Any help in the right direction?
Edit: I have added my test case program that mimicks what my original intent is for those who want to help. Thank you all.
import os
import sys
old = [('a',10,1),('b',10,2),('c',100,4),('d',200,4),('f',45,2)]
new = [('a',10,2),('c',10,2),('b',100,2),('d',200,6),('e',233,4),('g',45,66)]
def diff_unique(a,b):
print "a:{} = b:{}".format(a,b)
if a < b:
return -1
elif a==b:
return 0
else:
return 1
def compare_list(new_list, old_list):
a = { t[0]:t[1:] for t in new_list }
b = { t[0]:t[1:] for t in old_list }
common = list( set(a.keys())&set(b.keys()))

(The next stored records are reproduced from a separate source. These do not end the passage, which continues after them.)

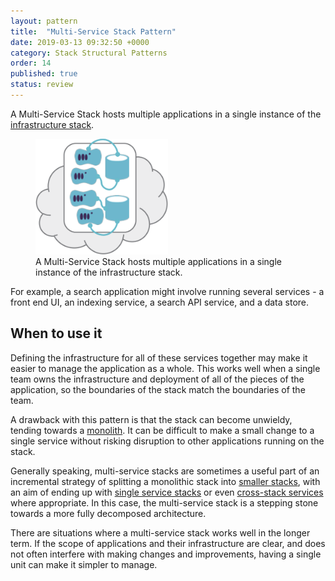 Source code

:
 ```yaml
---
layout: pattern
title:  "Multi-Service Stack Pattern"
date: 2019-03-13 09:32:50 +0000
category: Stack Structural Patterns
order: 14
published: true
status: review
---
```


A Multi-Service Stack hosts multiple applications in a single instance of the [infrastructure stack](/patterns/stack-concept/).


<figure>
  <img src="images/multi-service-stack.png" alt="A Multi-Service Stack hosts multiple applications in a single instance of the infrastructure stack" width="50%"/>
  <figcaption>A Multi-Service Stack hosts multiple applications in a single instance of the infrastructure stack.</figcaption>
</figure>


For example, a search application might involve running several services - a front end UI, an indexing service, a search API service, and a data store. 


## When to use it

Defining the infrastructure for all of these services together may make it easier to manage the application as a whole. This works well when a single team owns the infrastructure and deployment of all of the pieces of the application, so the boundaries of the stack match the boundaries of the team.

A drawback with this pattern is that the stack can become unwieldy, tending towards a [monolith](monolithic-stack.html). It can be difficult to make a small change to a single service without risking disruption to other applications running on the stack.

Generally speaking, multi-service stacks are sometimes a useful part of an incremental strategy of splitting a monolithic stack into [smaller stacks](micro-stack.html), with an aim of ending up with [single service stacks](single-service-stack.html) or even [cross-stack services](cross-stack-service.html) where appropriate. In this case, the multi-service stack is a stepping stone towards a more fully decomposed architecture.

There are situations where a multi-service stack works well in the longer term. If the scope of applications and their infrastructure are clear, and does not often interfere with making changes and improvements, having a single unit can make it simpler to manage.
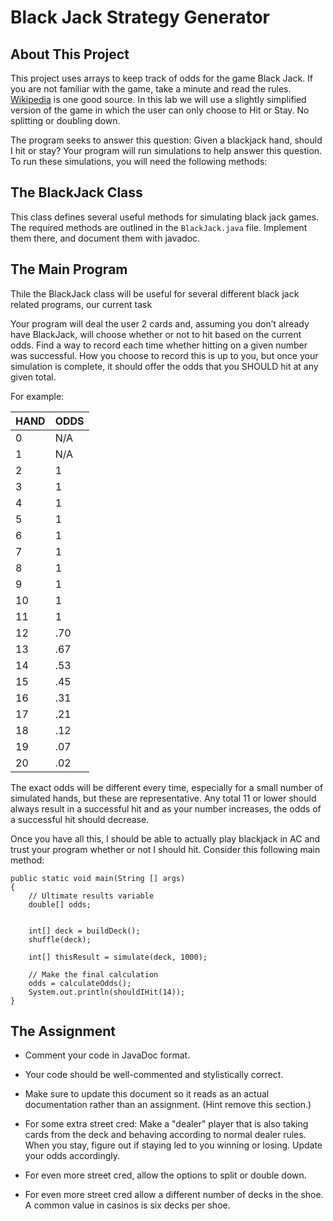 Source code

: Black Jack Strategy Generator
=============================

About This Project
------------------
This project uses arrays to keep track of odds for the game Black Jack. If you are not familiar with the game, take a minute and read the rules. [Wikipedia](https://en.wikipedia.org/wiki/Blackjack) is one good source. In this lab we will use a slightly simplified version of the game in which the user can only choose to Hit or Stay. No splitting or doubling down.


The program seeks to answer this question: Given a blackjack hand, should I hit or stay? Your program will run simulations to help answer this question. To run these simulations, you will need the following methods:


The BlackJack Class
-------------------
This class defines several useful methods for simulating black jack games. The required methods are outlined in the `BlackJack.java` file. Implement them there, and document them with javadoc.

The Main Program
----------------
Thile the BlackJack class will be useful for several different black jack related programs, our current task 

Your program will deal the user 2 cards and, assuming you don’t already have BlackJack, will choose whether or not to hit based on the current odds. Find a way to record each time whether hitting on a given number was successful. How you choose to record this is up to you, but once your simulation is complete, it should offer the odds that you SHOULD hit at any given total. 


For example:

| HAND | ODDS |
| ---- | ---- |
| 0    | N/A  |
| 1    | N/A  |
| 2    |    1 |
| 3    |    1 |
| 4    |    1 |
| 5    |    1 |
| 6    |    1 |
| 7    |    1 |
| 8    |    1 |
| 9    |    1 |
| 10   |    1 |
| 11   |    1 |
| 12   |  .70 |
| 13   |  .67 |
| 14   |  .53 |
| 15   |  .45 |
| 16   |  .31 |
| 17   |  .21 |
| 18   |  .12 |
| 19   |  .07 |
| 20   |  .02 |
            
The exact odds will be different every time, especially for a small number of simulated hands, but these are representative. Any total 11 or lower should always result in a successful hit and as your number increases, the odds of a successful hit should decrease. 


Once you have all this, I should be able to actually play blackjack in AC and trust your program whether or not I should hit. Consider this following main method:

```
public static void main(String [] args)
{
    // Ultimate results variable
    double[] odds;


    int[] deck = buildDeck();
    shuffle(deck);
    
    int[] thisResult = simulate(deck, 1000);
    
    // Make the final calculation
    odds = calculateOdds();
    System.out.println(shouldIHit(14));
}
```

The Assignment
--------------

* Comment your code in JavaDoc format.

* Your code should be well-commented and stylistically correct. 

* Make sure to update this document so it reads as an actual documentation rather than an assignment. (Hint remove this section.)

* For some extra street cred: Make a "dealer" player that is also taking cards from the deck and behaving according to normal dealer rules. When you stay, figure out if staying led to you winning or losing. Update your odds accordingly.

* For even more street cred, allow the options to split or double down.

* For even more street cred allow a different number of decks in the shoe. A common value in casinos is six decks per shoe.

return [diff_unique(a[key][1], b[key][1]) for key in common]
#get common tuples
#common = [x for x,y in zip(new_list,old_list) if x[0] == y[0] ]
#compare common to old list
#return [diff_unique(x[2],y[2]) for x,y in zip(new_list,old_list) ]

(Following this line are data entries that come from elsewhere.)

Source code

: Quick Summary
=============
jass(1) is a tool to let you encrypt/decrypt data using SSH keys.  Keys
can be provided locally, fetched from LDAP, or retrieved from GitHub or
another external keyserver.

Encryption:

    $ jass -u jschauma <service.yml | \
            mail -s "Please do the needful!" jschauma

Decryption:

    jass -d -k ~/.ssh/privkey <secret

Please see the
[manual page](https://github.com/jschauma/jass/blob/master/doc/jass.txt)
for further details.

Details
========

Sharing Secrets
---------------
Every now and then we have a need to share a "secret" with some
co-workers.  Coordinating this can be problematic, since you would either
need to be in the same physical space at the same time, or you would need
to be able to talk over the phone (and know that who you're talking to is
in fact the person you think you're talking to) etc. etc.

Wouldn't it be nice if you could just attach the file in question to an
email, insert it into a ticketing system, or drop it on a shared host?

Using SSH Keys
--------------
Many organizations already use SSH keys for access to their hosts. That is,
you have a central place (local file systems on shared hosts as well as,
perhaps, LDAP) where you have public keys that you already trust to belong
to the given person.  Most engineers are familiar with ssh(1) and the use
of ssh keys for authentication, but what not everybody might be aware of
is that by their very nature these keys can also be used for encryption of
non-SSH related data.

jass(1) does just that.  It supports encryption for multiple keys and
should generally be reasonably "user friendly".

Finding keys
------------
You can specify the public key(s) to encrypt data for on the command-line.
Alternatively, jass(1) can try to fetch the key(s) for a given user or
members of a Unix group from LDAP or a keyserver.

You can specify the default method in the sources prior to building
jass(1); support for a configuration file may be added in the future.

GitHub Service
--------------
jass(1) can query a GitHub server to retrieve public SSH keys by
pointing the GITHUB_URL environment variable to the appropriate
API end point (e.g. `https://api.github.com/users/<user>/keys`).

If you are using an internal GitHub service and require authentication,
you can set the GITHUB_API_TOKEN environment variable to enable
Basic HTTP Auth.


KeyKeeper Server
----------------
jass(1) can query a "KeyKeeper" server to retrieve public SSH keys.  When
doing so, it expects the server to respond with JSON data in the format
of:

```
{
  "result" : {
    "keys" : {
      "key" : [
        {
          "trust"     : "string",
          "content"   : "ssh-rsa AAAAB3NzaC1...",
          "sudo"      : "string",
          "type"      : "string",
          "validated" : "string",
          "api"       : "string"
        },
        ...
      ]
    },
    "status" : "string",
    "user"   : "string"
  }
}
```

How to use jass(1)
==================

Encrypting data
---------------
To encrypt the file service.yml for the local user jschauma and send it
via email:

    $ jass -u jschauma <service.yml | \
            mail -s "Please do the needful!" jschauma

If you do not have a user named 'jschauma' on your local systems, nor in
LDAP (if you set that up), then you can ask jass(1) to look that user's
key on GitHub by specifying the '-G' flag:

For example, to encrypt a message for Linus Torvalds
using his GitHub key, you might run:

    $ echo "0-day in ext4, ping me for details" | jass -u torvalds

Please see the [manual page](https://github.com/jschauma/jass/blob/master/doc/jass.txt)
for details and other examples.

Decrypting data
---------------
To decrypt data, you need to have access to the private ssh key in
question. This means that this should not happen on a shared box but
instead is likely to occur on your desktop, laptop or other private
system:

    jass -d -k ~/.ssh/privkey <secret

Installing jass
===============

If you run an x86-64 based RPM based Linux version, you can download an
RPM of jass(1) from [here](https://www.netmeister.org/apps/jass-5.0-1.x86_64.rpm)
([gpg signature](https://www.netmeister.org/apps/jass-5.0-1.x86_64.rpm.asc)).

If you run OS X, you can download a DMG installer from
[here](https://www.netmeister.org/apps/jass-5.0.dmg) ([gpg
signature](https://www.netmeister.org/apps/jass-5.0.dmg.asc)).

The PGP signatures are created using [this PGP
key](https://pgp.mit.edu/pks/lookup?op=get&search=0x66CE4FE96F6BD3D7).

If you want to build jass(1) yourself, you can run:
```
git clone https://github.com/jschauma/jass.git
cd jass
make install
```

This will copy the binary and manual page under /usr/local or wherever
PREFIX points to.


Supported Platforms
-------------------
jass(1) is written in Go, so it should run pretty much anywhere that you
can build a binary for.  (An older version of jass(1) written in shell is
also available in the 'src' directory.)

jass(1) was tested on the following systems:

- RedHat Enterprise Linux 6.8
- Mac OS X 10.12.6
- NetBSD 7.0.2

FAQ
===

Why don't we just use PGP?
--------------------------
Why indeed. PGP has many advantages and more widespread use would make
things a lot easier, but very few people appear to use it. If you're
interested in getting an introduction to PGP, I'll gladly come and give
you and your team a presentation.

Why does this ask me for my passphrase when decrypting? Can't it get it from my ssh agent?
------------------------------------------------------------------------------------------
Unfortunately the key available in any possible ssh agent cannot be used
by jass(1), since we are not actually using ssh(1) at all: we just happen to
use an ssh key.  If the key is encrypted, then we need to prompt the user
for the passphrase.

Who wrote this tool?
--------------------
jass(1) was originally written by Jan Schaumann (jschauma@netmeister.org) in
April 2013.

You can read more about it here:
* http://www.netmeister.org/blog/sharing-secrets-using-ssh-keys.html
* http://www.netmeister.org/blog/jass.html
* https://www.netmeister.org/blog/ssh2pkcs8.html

inc_dec_list = compare_list(new,old)
print inc_dec_list
final_list = [ (f,r,u,chge) for (f,r,u), chge in zip(new,inc_dec_list)]
print final_list
To match the tuples by string from different lists, you can use dict comprehension (order inside the tuples is preserved):
a = {t[0]:t[1:] for t in t1} # {'a': (3, 4), 'c': (4, 5), 'b': (3, 4)}
b = {t[0]:t[1:] for t in t1} # {'a': (4, 6), 'c': (3, 4), 'b': (3, 6), 'd': (4, 5)}
Then you can iterate over the keys of both dictionaries and do the comparison. Assuming you only want to do the comparison for keys/tuples present in t1 and t2, you can join the keys using sets:
common_keys = list(set(a.keys())&set(b.keys()))
And finally compare the dictionary's items and create the list you want like this:
return [diff_unique(a[key][1],b[key][1]) for key in common_keys ]

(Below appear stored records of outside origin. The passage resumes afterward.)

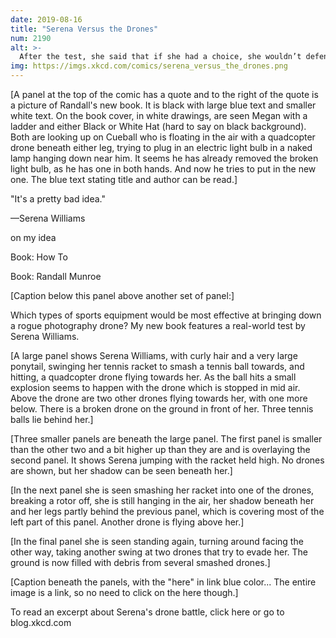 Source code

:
 ```yaml
---
date: 2019-08-16
title: "Serena Versus the Drones"
num: 2190
alt: >-
  After the test, she said that if she had a choice, she wouldn’t defend herself against drones using a tennis ball and racket, though she would absolutely pick them over other sports equipment. But, she added, "Drones don't bother me."
img: https://imgs.xkcd.com/comics/serena_versus_the_drones.png
---
```

[A panel at the top of the comic has a quote and to the right of the quote is a picture of Randall's new book. It is black with large blue text and smaller white text. On the book cover, in white drawings, are seen Megan with a ladder and either Black or White Hat (hard to say on black background). Both are looking up on Cueball who is floating in the air with a quadcopter drone beneath either leg, trying to plug in an electric light bulb in a naked lamp hanging down near him. It seems he has already removed the broken light bulb, as he has one in both hands. And now he tries to put in the new one. The blue text stating title and author can be read.]

"It's a pretty bad idea."

—Serena Williams

on my idea

Book: How To

Book: Randall Munroe

[Caption below this panel above another set of panel:]

Which types of sports equipment would be most effective at bringing down a rogue photography drone? My new book features a real-world test by Serena Williams.

[A large panel shows Serena Williams, with curly hair and a very large ponytail, swinging her tennis racket to smash a tennis ball towards, and hitting, a quadcopter drone flying towards her. As the ball hits a small explosion seems to happen with the drone which is stopped in mid air. Above the drone are two other drones flying towards her, with one more below. There is a broken drone on the ground in front of her. Three tennis balls lie behind her.]

[Three smaller panels are beneath the large panel. The first panel is smaller than the other two and a bit higher up than they are and is overlaying the second panel. It shows Serena jumping with the racket held high. No drones are shown, but her shadow can be seen beneath her.]

[In the next panel she is seen smashing her racket into one of the drones, breaking a rotor off, she is still hanging in the air, her shadow beneath her and her legs partly behind the previous panel, which is covering most of the left part of this panel. Another drone is flying above her.]

[In the final panel she is seen standing again, turning around facing the other way, taking another swing at two drones that try to evade her. The ground is now filled with debris from several smashed drones.]

[Caption beneath the panels, with the "here" in link blue color... The entire image is a link, so no need to click on the here though.]

To read an excerpt about Serena's drone battle, click here or go to blog.xkcd.com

If you need the output in the order of the alphabetically sorted characters, use the sorted function on the keys:
return [diff_unique(a[key][1],b[key][1]) for key in sorted(common_keys) ]
If you want all keys to be considered, you can do the following:
all_keys = list(set(a.keys()+b.keys()))
l = list()
for key in sorted(all_keys):
try:
l.append(diff_unique(a[key][1],b[key][1]))
except KeyError:
l.append("whatever you want")
return l
With the new information about what values should be returned in what order, the solution would be this:
ordered_keys = [t[0] for t in t1]
a = {t[0]:t[1:] for t in t1} # {'a': (3, 4), 'c': (4, 5), 'b': (3, 4)}
b = {t[0]:t[1:] for t in t1} # {'a': (4, 6), 'c': (3, 4), 'b': (3, 6), 'd': (4, 5)}
l = list()
for key in sorted(ordered_keys):
try:
l.append(diff_unique(a[key][1],b[key][1]))
except KeyError:
l.append(0) # default value
return l
First, build a default dictionary from each list, with the default value for a nonexistent key being a tuple whose last element is the smallest possible value for a comparison.
SMALL = (-float['inf'],)
from collections import defaultdict
d1 = defaultdict(lambda: SMALL, [(t[0], t[1:]) for t in t1])
d2 = defaultdict(lambda: SMALL, [(t[0], t[1:]) for t in t2])
Next, iterate over the keys in each dictionary (which can be created easily with itertools.chain). You probably want to sort the keys for the resulting list to have any meaning (otherwise, how do you know which keys produced which of -1/0/1?)
from itertools import chain
all_keys = set(chain(d1, d2))
result = [cmp(d1[k][-1], d2[k][-1]) for k in sorted(all_keys)]
Here is a simple solution of your problem,
It is not one line as you tried. I hope it will still help you
for a in t1:
for b in t2:
if a[0] != b[0]:
continue
return cmp(a[-1], b[-1])
In python 3.x, you can compare two lists of tuples
a and b thus:
import operator
a = [(1,2),(3,4)]
b = [(3,4),(1,2)]
# convert both lists to sets before calling the eq function
print(operator.eq(set(a),set(b))) #True
Related
I have a list of 4 dictionaries. I also have a list of 36 values. I'm trying to loop through the list of dictionaries, filling each dictionary with the list values in ascending order having item 1 as the key, 2 & 3 as the value attached and so on. The final result being 4 dictionaries, each with three keys and each key having two values attached.
The end result would be
dict1={x:(7,4),y:(7,8),z:(7:22)}
dict2={x: (111,4),y:(111,8),z:(111:22)}
...
Currently I have the following which does not work.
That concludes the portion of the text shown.